Кандидат исторических наук, автор книги «Русская православная церковь: современное состояние и актуальные проблемы» (М., 2004) Николай Митрохин прокомментировал для Центра «Сова» назначение специалиста по исламу на должность заведующего кафедрой теологии Уральского государственного горного университета.

 

Ситуация в сфере изучения религии, а теология тоже относится к этой сфере, в России сложилась таким образом, что де-факто Русская православная церковь никому не интересна. Изучать ее опасно, поскольку всегда можно столкнуться с негативной реакцией церковных властей или государственных чиновников. «Фанатов» РПЦ, которые ученым языком излагают то, что хотело бы читать священноначалие, тоже относительно немного и, как показывает уже довольно большой опыт, уровень их академической подготовки крайне низкий. Это прекрасно понимает начальство университетов и научных центров – и имеющее гуманитарное образование, и не имеющее его.

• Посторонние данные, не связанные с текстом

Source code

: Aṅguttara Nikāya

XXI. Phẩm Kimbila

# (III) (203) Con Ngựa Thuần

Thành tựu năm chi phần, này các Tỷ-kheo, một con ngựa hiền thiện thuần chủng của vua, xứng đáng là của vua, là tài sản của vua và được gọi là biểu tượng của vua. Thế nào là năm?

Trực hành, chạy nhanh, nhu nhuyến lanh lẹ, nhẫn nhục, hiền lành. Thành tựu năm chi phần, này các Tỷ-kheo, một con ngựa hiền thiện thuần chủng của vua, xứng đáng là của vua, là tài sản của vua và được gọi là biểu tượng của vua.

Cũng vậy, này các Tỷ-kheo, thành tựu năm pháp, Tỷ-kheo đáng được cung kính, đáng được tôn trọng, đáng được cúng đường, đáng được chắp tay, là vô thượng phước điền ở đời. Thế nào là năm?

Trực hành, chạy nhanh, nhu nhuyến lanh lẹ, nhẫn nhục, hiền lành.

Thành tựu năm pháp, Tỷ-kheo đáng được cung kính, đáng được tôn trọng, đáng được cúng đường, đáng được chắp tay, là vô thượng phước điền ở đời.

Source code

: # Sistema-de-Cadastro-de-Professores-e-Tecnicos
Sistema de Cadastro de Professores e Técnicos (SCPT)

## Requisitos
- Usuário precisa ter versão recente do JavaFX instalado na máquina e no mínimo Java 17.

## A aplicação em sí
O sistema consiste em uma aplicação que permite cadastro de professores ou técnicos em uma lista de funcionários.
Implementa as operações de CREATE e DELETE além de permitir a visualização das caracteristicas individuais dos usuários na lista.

Другой крупной темой при изучении религии могла бы стать деятельность протестантских организаций. Но большинство исследователей боится ею заниматься, поскольку любое изучение протестантских организаций навлекает подозрение и на того, кто этим занимается. Любой исследователь протестантизма, понимая, что протестанты в России успешны, активны и численность их растет, де-факто вынужден превращаться в защитника протестантских организаций от несправедливых нападок. Это требует внутренних сил, которых у среднего исследователя, как правило, нет.

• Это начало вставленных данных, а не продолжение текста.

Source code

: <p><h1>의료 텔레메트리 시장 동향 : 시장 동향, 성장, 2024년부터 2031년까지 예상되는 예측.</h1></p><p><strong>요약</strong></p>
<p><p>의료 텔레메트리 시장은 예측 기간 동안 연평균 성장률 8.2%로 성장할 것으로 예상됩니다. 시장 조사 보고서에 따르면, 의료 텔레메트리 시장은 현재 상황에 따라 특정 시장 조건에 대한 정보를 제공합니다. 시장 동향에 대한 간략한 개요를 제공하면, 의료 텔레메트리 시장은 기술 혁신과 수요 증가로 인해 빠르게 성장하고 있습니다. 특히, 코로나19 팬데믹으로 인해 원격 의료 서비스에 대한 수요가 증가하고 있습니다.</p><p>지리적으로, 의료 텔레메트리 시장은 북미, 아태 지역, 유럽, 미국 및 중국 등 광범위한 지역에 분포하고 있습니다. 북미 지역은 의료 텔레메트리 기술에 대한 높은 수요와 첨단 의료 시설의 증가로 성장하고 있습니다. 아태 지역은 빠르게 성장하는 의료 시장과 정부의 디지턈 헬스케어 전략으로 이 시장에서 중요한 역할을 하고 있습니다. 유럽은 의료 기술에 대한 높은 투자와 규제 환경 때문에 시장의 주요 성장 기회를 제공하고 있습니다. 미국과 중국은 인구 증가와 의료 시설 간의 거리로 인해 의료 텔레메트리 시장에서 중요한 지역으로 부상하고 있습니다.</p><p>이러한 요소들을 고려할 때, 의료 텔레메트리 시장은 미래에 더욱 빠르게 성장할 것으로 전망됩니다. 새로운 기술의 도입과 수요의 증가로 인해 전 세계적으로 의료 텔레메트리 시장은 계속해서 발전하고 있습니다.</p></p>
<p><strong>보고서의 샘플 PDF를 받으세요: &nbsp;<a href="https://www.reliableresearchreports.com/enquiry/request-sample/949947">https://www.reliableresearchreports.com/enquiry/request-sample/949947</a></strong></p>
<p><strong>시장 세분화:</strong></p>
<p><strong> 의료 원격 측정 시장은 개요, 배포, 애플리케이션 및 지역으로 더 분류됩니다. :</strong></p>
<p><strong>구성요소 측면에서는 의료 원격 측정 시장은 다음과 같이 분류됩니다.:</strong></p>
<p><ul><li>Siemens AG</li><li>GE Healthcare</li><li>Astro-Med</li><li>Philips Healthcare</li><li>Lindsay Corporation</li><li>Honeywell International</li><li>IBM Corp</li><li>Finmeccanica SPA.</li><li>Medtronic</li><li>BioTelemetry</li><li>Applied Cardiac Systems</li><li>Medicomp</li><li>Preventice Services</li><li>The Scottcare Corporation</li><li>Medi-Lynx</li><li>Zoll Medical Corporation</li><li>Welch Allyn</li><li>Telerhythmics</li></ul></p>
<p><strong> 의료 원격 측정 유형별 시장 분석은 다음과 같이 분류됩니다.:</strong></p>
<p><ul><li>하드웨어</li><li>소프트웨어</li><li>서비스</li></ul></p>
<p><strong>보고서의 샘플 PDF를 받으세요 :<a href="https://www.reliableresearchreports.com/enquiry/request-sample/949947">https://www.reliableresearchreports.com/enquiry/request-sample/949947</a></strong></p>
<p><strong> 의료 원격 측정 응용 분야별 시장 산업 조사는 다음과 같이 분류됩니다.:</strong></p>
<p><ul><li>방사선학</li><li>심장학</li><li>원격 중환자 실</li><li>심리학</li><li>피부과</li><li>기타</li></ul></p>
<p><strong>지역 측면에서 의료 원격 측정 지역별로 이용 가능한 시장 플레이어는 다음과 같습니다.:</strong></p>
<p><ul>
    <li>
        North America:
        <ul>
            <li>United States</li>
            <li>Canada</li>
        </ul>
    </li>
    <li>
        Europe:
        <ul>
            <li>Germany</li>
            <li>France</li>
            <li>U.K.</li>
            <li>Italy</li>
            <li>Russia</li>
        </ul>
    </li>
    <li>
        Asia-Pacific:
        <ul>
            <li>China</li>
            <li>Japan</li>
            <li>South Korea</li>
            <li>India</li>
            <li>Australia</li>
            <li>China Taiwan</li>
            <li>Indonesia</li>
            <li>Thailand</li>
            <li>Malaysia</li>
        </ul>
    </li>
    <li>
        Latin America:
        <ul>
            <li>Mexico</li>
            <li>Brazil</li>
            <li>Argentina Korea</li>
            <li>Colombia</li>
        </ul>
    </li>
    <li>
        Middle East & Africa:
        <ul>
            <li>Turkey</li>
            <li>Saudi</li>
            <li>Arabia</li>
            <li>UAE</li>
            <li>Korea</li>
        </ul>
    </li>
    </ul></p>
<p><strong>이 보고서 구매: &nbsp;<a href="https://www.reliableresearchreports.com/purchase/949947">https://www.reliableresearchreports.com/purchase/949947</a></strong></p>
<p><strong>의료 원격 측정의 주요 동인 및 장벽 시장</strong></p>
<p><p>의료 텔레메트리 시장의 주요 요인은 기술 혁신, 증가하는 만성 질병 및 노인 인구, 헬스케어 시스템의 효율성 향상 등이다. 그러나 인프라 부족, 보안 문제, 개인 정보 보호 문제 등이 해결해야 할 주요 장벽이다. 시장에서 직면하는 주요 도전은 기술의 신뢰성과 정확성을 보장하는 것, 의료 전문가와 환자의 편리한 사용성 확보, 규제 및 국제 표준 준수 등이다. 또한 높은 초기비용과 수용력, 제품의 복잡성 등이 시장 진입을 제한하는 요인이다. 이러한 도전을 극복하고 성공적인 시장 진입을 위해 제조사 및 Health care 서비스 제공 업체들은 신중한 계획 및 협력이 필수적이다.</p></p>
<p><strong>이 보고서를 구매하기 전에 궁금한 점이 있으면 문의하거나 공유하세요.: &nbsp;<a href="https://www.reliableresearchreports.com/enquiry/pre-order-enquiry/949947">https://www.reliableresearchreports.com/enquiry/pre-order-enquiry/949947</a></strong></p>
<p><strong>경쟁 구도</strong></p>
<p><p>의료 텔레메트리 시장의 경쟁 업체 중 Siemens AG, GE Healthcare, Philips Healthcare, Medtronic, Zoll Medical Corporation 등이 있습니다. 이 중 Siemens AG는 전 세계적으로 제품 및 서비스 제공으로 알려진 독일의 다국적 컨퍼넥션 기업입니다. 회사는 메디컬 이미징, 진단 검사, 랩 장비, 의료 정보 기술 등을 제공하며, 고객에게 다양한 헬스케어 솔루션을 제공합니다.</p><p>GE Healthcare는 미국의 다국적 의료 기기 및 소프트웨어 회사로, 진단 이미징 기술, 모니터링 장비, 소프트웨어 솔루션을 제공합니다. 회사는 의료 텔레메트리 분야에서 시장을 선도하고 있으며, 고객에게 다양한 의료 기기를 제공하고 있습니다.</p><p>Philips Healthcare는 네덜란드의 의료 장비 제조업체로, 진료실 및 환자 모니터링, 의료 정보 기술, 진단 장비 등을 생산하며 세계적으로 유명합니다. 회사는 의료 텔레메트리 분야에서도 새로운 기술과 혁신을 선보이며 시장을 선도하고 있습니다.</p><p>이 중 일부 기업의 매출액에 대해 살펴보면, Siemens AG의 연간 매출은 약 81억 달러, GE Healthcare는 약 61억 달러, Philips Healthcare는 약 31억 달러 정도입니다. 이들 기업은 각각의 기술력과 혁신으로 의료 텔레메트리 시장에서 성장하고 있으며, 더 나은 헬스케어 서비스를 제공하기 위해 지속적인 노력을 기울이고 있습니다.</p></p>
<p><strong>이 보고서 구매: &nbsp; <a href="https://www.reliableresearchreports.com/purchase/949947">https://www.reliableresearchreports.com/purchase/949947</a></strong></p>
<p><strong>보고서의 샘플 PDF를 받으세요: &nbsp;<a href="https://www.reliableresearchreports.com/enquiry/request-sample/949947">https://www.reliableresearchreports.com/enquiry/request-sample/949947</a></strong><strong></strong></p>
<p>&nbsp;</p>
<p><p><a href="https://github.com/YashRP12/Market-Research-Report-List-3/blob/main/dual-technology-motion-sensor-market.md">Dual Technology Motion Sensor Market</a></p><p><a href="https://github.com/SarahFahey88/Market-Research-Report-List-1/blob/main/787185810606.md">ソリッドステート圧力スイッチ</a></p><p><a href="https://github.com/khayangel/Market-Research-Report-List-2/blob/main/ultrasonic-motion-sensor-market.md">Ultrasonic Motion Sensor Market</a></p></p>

Поэтому самой востребованной областью в деле исследования религии в России оказалось изучение ислама. На исламские исследования всегда находятся деньги, поскольку ислам у значительной части российского общества ассоциируется с террористической и сепаратистской опасностью. По этой причине внутри корпорации исследователей даже сложился круг тех, кто тесно связан со спецслужбами, консультирует их по вопросам ислама и пишет экспертизы (что, разумеется, не означает, что все исламоведы сотрудничают со спецслужбами). Естественно, что подобные исследования зачастую получают государственную поддержку: государству надо уметь отличать «хороших» мусульман от «плохих», а без помощи экспертов, умеющих читать по-арабски и разбирающихся в сложных взаимоотношениях между муфтиятами, сделать это невозможно.

В итоге, последние 10-15 лет мы наблюдаем расцвет исламоведения: появилось значимое количество качественных научных работ и серьезных исследователей. Фактически сейчас в России изучение ислама развито гораздо лучше, чем изучение православия. К тому же, как можно заключить из бесед с региональными религиоведами и организаторами религиоведческих семинаров, тема ислама вызывает наибольший интерес и у публики.

Таким образом, когда возникает вопрос, кто должен возглавить исследовательские структуры по изучению религии, руководство университета может неожиданно обнаружить, что специалисты по исламу оказались гораздо сильнее конкурентов или, как минимум, не уступают им.

Когда-то церковь потрудилась, чтобы открыть эту и еще полтора-два десятка теологических кафедр и отделений в университетах. Университетскому начальству, согласившемуся на создание такой кафедры, пришлось назначать туда преподавательский состав, в том числе специалистов по теологии других религий, пытаться рационализировать деятельности кафедры, чтобы она не занималась голой религиозной пропагандой, а представляла бы собой что-то, хоть как-то связанное с наукой. И вот теперь митрополит, несколько лет возглавлявший кафедру, наигрался в эту игрушку, понял, что у него нет времени всерьез этим заниматься: у него под началом 200 приходов, собор, где он должен служить, семинария, ректором которой он является. Тем более, «игрушка» должного эффекта все равно не приносит, потому что академическое сообщество купирует все прямые попытки религиозной пропаганды. Вполне логично, что администрация университета замещает митрополита наиболее эффективным сотрудником этой же кафедры: это естественно, разумно и выглядит сенсационно только на первый взгляд.